Un beau matin d’octobre 1992, l’univers du dating advice s’apprêtait à exploser alors que Gary Chapman publiait pour la première fois son soon-to-be légendaire livre de wannabe psycho intitulé The Five Love Languages : How to Express Heartfelt Commitment to Your Mate.
Vendu à plus de 20 millions de reprises depuis et traduit en 50 langues, The Five Love Languages figure au palmarès non officiel de pas mal tout ce qui a été écrit et vendu en anglais depuis la traduction du Nouveau Testament. Trente ans plus tard, les 5 langages connaissent manifestement toujours leur heure de gloire et représentent un phénomène notoire dans la culture populaire. Ceci dit, au même titre que tout ce qui a acquis autant de popularité, The Five Love Languages requiert que l’on se questionne sur sa pertinence, son origine et la théorie qu’il propose.

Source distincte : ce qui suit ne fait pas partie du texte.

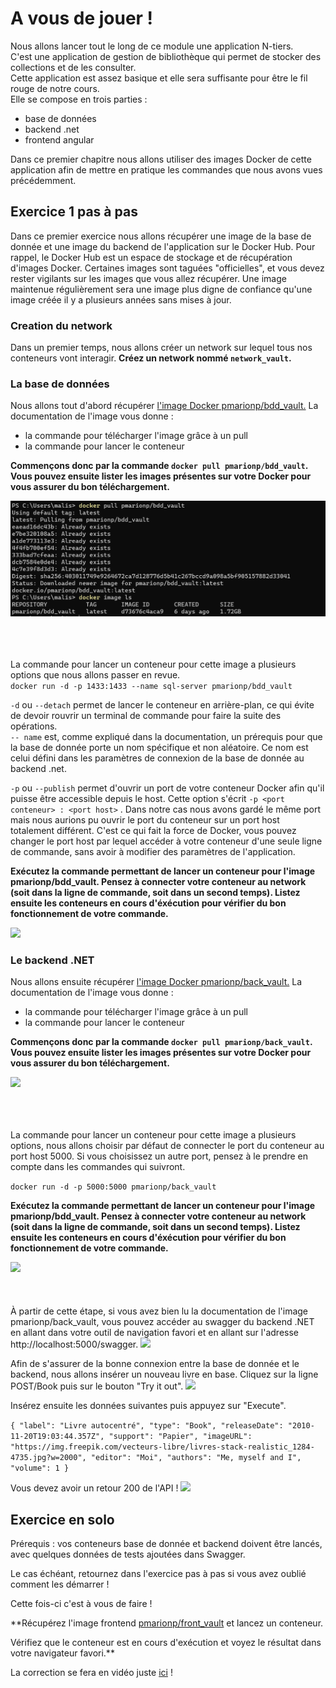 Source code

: # A vous de jouer ! 


Nous allons lancer tout le long de ce module une application N-tiers.  
C'est une application de gestion de bibliothèque qui permet de stocker des collections et de les consulter.  
Cette application est assez basique et elle sera suffisante pour être le fil rouge de notre cours.  
Elle se compose en trois parties : 
- base de données
- backend .net
- frontend angular

Dans ce premier chapitre nous allons utiliser des images Docker de cette application 
afin de mettre en pratique les commandes que nous avons vues précédemment.  

## Exercice 1 pas à pas

Dans ce premier exercice nous allons récupérer une image de la base de donnée et une image du backend de l'application sur le Docker Hub.
Pour rappel, le Docker Hub est un espace de stockage et de récupération d'images Docker. Certaines images sont taguées "officielles",
et vous devez rester vigilants sur les images que vous allez récupérer. Une image maintenue régulièrement sera une image plus digne de confiance
qu'une image créée il y  a plusieurs années sans mises à jour.

### Creation du network

Dans un premier temps, nous allons créer un network sur lequel tous nos conteneurs vont interagir.
**Créez un network nommé `network_vault`.**

### La base de données

Nous allons tout d'abord récupérer [l'image Docker pmarionp/bdd_vault.](https://hub.docker.com/r/pmarionp/bdd_vault) La documentation de l'image vous donne : 
- la commande pour télécharger l'image grâce à un pull
- la commande pour lancer le conteneur

**Commençons donc par la commande ``docker pull pmarionp/bdd_vault``. 
Vous pouvez ensuite lister les images présentes sur votre Docker pour vous assurer du bon téléchargement.**

![](../../images/docker-exercice/docker_pull_bdd.png)  
<br>
<br>
<br>


La commande pour lancer un conteneur pour cette image a plusieurs options que nous allons passer en revue.  
``docker run -d -p 1433:1433 --name sql-server pmarionp/bdd_vault``

``-d`` ou ``--detach`` permet de lancer le conteneur en arrière-plan, ce qui évite de devoir rouvrir un terminal de commande pour 
faire la suite des opérations.  
```-- name``` est, comme expliqué dans la documentation, un prérequis pour que la base de donnée porte un nom spécifique et non aléatoire.
Ce nom est celui défini dans les paramètres de connexion de la base de donnée au backend .net.    

`-p` ou `--publish` permet d'ouvrir un port de votre conteneur Docker afin qu'il puisse être accessible depuis le host. 
Cette option s'écrit `-p <port conteneur> : <port host>` . Dans notre cas nous avons gardé le même port mais nous aurions pu ouvrir le port 
du conteneur sur un port host totalement différent. C'est ce qui fait la force de Docker, vous pouvez changer le port host par lequel accéder à votre conteneur d'une seule ligne de commande, 
sans avoir à modifier des paramètres de l'application.

**Exécutez la commande permettant de lancer un conteneur pour l'image pmarionp/bdd_vault.
Pensez à connecter votre conteneur au network (soit dans la ligne de commande, soit dans un second temps).
Listez ensuite les conteneurs en cours d'éxécution pour vérifier du bon fonctionnement de votre commande.**


![](../../images/docker-exercice/docker_run_bdd.png)  

### Le backend .NET

Nous allons ensuite récupérer [l'image Docker pmarionp/back_vault.](https://hub.docker.com/r/pmarionp/back_vault) La documentation de l'image vous donne :
- la commande pour télécharger l'image grâce à un pull
- la commande pour lancer le conteneur

**Commençons donc par la commande ``docker pull pmarionp/back_vault``.
Vous pouvez ensuite lister les images présentes sur votre Docker pour vous assurer du bon téléchargement.**

![](../../images/docker-exercice/docker_pull_back.png)  
<br>
<br>
<br>


La commande pour lancer un conteneur pour cette image a plusieurs options, nous allons choisir par défaut de connecter le port du conteneur au port host 5000.
Si vous choisissez un autre port, pensez à le prendre en compte dans les commandes qui suivront.

``docker run -d -p 5000:5000 pmarionp/back_vault``

**Exécutez la commande permettant de lancer un conteneur pour l'image pmarionp/bdd_vault.
Pensez à connecter votre conteneur au network (soit dans la ligne de commande, soit dans un second temps).
Listez ensuite les conteneurs en cours d'éxécution pour vérifier du bon fonctionnement de votre commande.**

![](../../images/docker-exercice/docker_run_back.png)  
<br>
<br>
<br>
À partir de cette étape, si vous avez bien lu la documentation de l'image pmarionp/back_vault, vous pouvez accéder au swagger du backend .NET en allant dans votre outil de
navigation favori et en allant sur l'adresse http://localhost:5000/swagger.
![](../../images/docker-exercice/swagger.png)

Afin de s'assurer de la bonne connexion entre la base de donnée et le backend, nous allons insérer un nouveau livre en base.
Cliquez sur la ligne POST/Book puis sur le bouton "Try it out". 
![](../../images/docker-exercice/swagger_book.png)

Insérez ensuite les données suivantes puis appuyez sur "Execute".

``
{
"label": "Livre autocentré",
"type": "Book",
"releaseDate": "2010-11-20T19:03:44.357Z",
"support": "Papier",
"imageURL": "https://img.freepik.com/vecteurs-libre/livres-stack-realistic_1284-4735.jpg?w=2000",
"editor": "Moi",
"authors": "Me, myself and I",
"volume": 1
}
``

Vous devez avoir un retour 200 de l'API ! 
![](../../images/docker-exercice/swagger_POST.png)



## Exercice en solo

Prérequis : vos conteneurs base de donnée et backend doivent être lancés, avec quelques données de tests ajoutées dans Swagger.

Le cas échéant, retournez dans l'exercice pas à pas si vous avez oublié comment les démarrer !



Cette fois-ci c'est à vous de faire !

**Récupérez l'image frontend [pmarionp/front_vault](https://hub.docker.com/r/pmarionp/front_vault) et lancez un conteneur.

Vérifiez que le conteneur est en cours d'exécution et voyez le résultat dans votre navigateur favori.**

La correction se fera en vidéo juste [ici](https://www.youtube.com/watch?v=5z_ndACm9aA&t=1s) !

Les 5 langages : l’important, c’est l’amour (et les cadeaux)
Pour faire un résumé* de la théorie de Chapman, les 5 langages de l’amour représentent cinq façons d’exprimer son affection en contexte relationnel. Chaque personne aurait tendance à prioriser un langage, parfois deux. Les voici :
1. Les paroles valorisantes ou words of affirmation (les compliments)
2. Les moments de qualité ou quality time
3. Les cadeaux ou receiving gifts (!)
4. Les services rendus ou acts of service
5. Le toucher physique ou physical touch
*Note que ce résumé est assez complet. Ledit livre se résume à 200 pages de phrases toutes faites de type : “None of us is perfect. In marriage we do not always do the right thing”, ou encore : “Love doesn’t erase the past, but it makes the future different”.
En théorie, en étant capable d’identifier notre propre langage de l’amour et en tenant compte de celui de notre ou nos partenaires (dans le cadre du livre c’est plus « ton mari/ta femme », mais bon, admettons qu’on adapte un peu), on serait mieux disposé·e à se comprendre et à répondre à nos besoins mutuels.
Avant de me lancer dans la critique de la théorie en tant que telle, je juge utile de te présenter son créateur.
Qui es-tu, Gary ?
Sur le site officiel (!) des Five Love Languages, Gary est présenté comme suit : “Ph.D.—author, speaker, and counselor—has a passion for people, and for helping them form lasting relationships”. Je t’offre ma traduction libre : “Gourou de l’amour et des glitters, Christian Nightmare certifié et parfait escroc”.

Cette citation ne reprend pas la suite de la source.